The Pechora is 1,809 km long (almost 200 km shorter than the Columbia River) and its basin is 322,000 km2, or about the same size as Finland. By mean annual discharge it ranks third in Europe, after the Volga and Danube. Its discharge is about three quarters that of the Danube and a little more than its sister, the Northern Dvina, and is the largest of any river with no dams in its basin outside of New Guinea.

West of its lower course is the Timan Ridge. East of the basin along the west flank of the Urals is the Yugyd Va National Park. Also in the basin is the Virgin Komi Forests, the largest virgin forest in Europe. In the far northeast of the basin on the Usa River is the large coal center of Vorkuta. The river was once an important transportation route, especially for those travelling to northwest Siberia. Today a railroad runs southwest from Vorkuta to Moscow.

===Along the Pechora===
The river rises in the Ural Mountains in the south-eastern corner of the Komi Republic. This area is part of the Pechora-Ilych Nature Reserve. On the other side of the Urals are the headwaters of the Northern Sosva. The river flows south, then west and turns north near Yaksha which is the head of navigation for small boats. A portage led south to the Kama basin. To the east is the upper Vychegda, a tributary of the Northern Dvina. The river flows past Komsomolsk-na-Pechore to Ust-Ilych where the Ilych joins from the east, then Northwest to Troitsko-Pechorsk (1,359 km from the mouth), north to Vuktyl and Ust-Shchuger where the Shchugor joins from the east. The river then flows north to Pechora town, where the railway from Vorkuta crosses, then north to Ust-Usa where the Usa joins from the east (the Usa was once an important river route into Siberia). The Pechora then curves northwest, west, and west southwest. The Izhma joins from the south. It then flows further west to Ust-Tsilma (425 km from the mouth) where the Pizhma joins from the southwest and the Tsilma joins from the west. Before modern times people traveled up the Tsilma and portaged to the Pyoza to reach the White Sea. Then the Pechora turns north and crosses the arctic Arctic Circle and the border of the Nenets Okrug; Pustozyorsk; Naryan-Mar, the Nenets capital and a port at the head of the Pechora delta; Pechora Bay; Pechora Sea; and finally the Barents Sea.

==Hydrology==
The monthly average discharge of the river was recorded between 1981 and 1993 in the village of Oksino, located 141 km upstream from the mouth. The values are presented in the diagram below (metric units, m^{3}/s).

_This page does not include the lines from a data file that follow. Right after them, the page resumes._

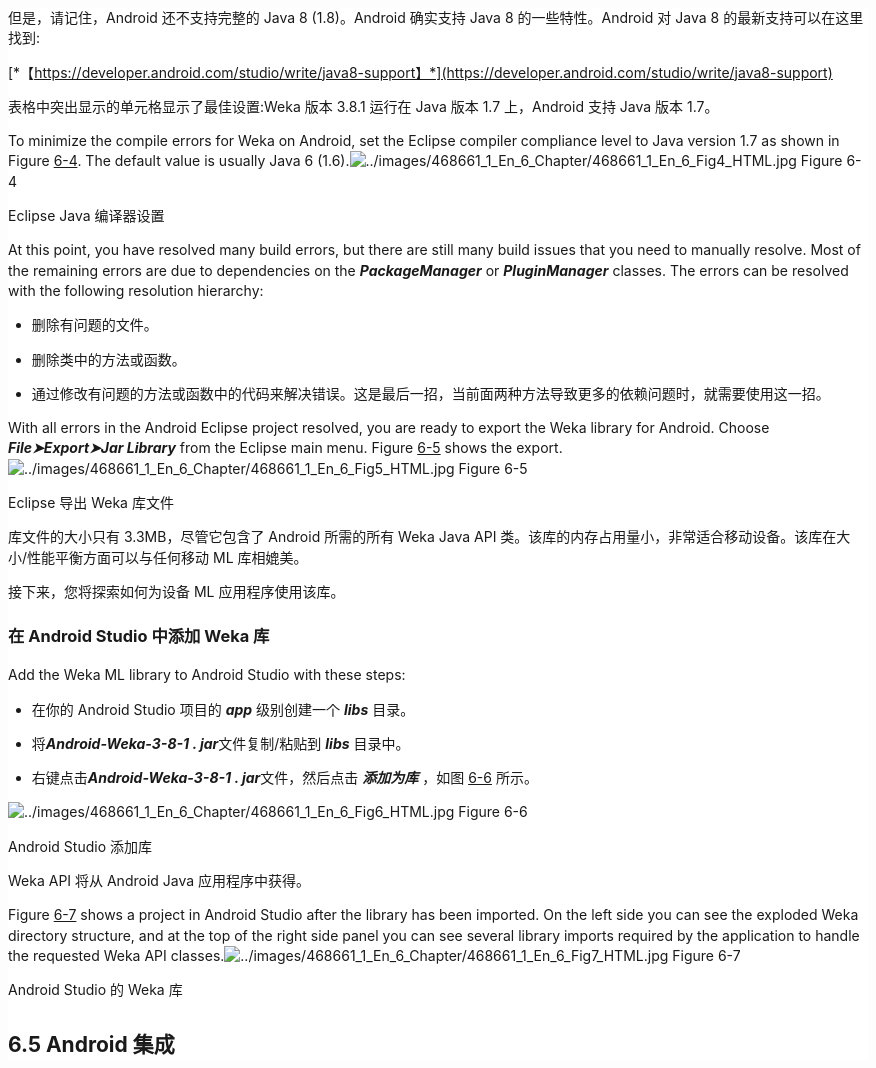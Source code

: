 但是，请记住，Android 还不支持完整的 Java 8 (1.8)。Android 确实支持 Java 8 的一些特性。Android 对 Java 8 的最新支持可以在这里找到:

[*【https://developer.android.com/studio/write/java8-support】*](https://developer.android.com/studio/write/java8-support)

表格中突出显示的单元格显示了最佳设置:Weka 版本 3.8.1 运行在 Java 版本 1.7 上，Android 支持 Java 版本 1.7。

To minimize the compile errors for Weka on Android, set the Eclipse compiler compliance level to Java version 1.7 as shown in Figure [6-4](#Fig4). The default value is usually Java 6 (1.6).![../images/468661_1_En_6_Chapter/468661_1_En_6_Fig4_HTML.jpg](Images/468661_1_En_6_Fig4_HTML.jpg) Figure 6-4

Eclipse Java 编译器设置

At this point, you have resolved many build errors, but there are still many build issues that you need to manually resolve. Most of the remaining errors are due to dependencies on the ***PackageManager*** or ***PluginManager*** classes. The errors can be resolved with the following resolution hierarchy:

*   删除有问题的文件。

*   删除类中的方法或函数。

*   通过修改有问题的方法或函数中的代码来解决错误。这是最后一招，当前面两种方法导致更多的依赖问题时，就需要使用这一招。

With all errors in the Android Eclipse project resolved, you are ready to export the Weka library for Android. Choose ***File➤Export➤Jar Library*** from the Eclipse main menu. Figure [6-5](#Fig5) shows the export.![../images/468661_1_En_6_Chapter/468661_1_En_6_Fig5_HTML.jpg](Images/468661_1_En_6_Fig5_HTML.jpg) Figure 6-5

Eclipse 导出 Weka 库文件

库文件的大小只有 3.3MB，尽管它包含了 Android 所需的所有 Weka Java API 类。该库的内存占用量小，非常适合移动设备。该库在大小/性能平衡方面可以与任何移动 ML 库相媲美。

接下来，您将探索如何为设备 ML 应用程序使用该库。

### 在 Android Studio 中添加 Weka 库

Add the Weka ML library to Android Studio with these steps:

*   在你的 Android Studio 项目的 ***app*** 级别创建一个 ***libs*** 目录。

*   将***Android-Weka-3-8-1 . jar***文件复制/粘贴到 ***libs*** 目录中。

*   右键点击***Android-Weka-3-8-1 . jar***文件，然后点击 ***添加为库*** ，如图 [6-6](#Fig6) 所示。

![../images/468661_1_En_6_Chapter/468661_1_En_6_Fig6_HTML.jpg](Images/468661_1_En_6_Fig6_HTML.jpg) Figure 6-6

Android Studio 添加库

Weka API 将从 Android Java 应用程序中获得。

Figure [6-7](#Fig7) shows a project in Android Studio after the library has been imported. On the left side you can see the exploded Weka directory structure, and at the top of the right side panel you can see several library imports required by the application to handle the requested Weka API classes.![../images/468661_1_En_6_Chapter/468661_1_En_6_Fig7_HTML.jpg](Images/468661_1_En_6_Fig7_HTML.jpg) Figure 6-7

Android Studio 的 Weka 库

## 6.5 Android 集成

==Canal projects to the Kama River==
Before the arrival of the railroad to the Pechora, an important way of travel to the region was via a portage road, from Cherdyn in the Kama basin to Yaksha on the Pechora.

A project for a Pechora–Kama Canal along the same general route was widely discussed in the 1960s through 1980s, this time not as much for transportation, but for the diversion of some of the water of the Pechora to the Kama, as part of a grand Northern river reversal scheme. However, no construction work was carried out on the route of the proposed canal, other than a triple nuclear explosion in 1971, which excavated a crater over 600 m long.

==Literary reference==
The Pechora was the source of the name of Pechorin – protagonist of the 1839 novel A Hero of Our Time by Mikhail Lermontov, a well-known work of Russian literature.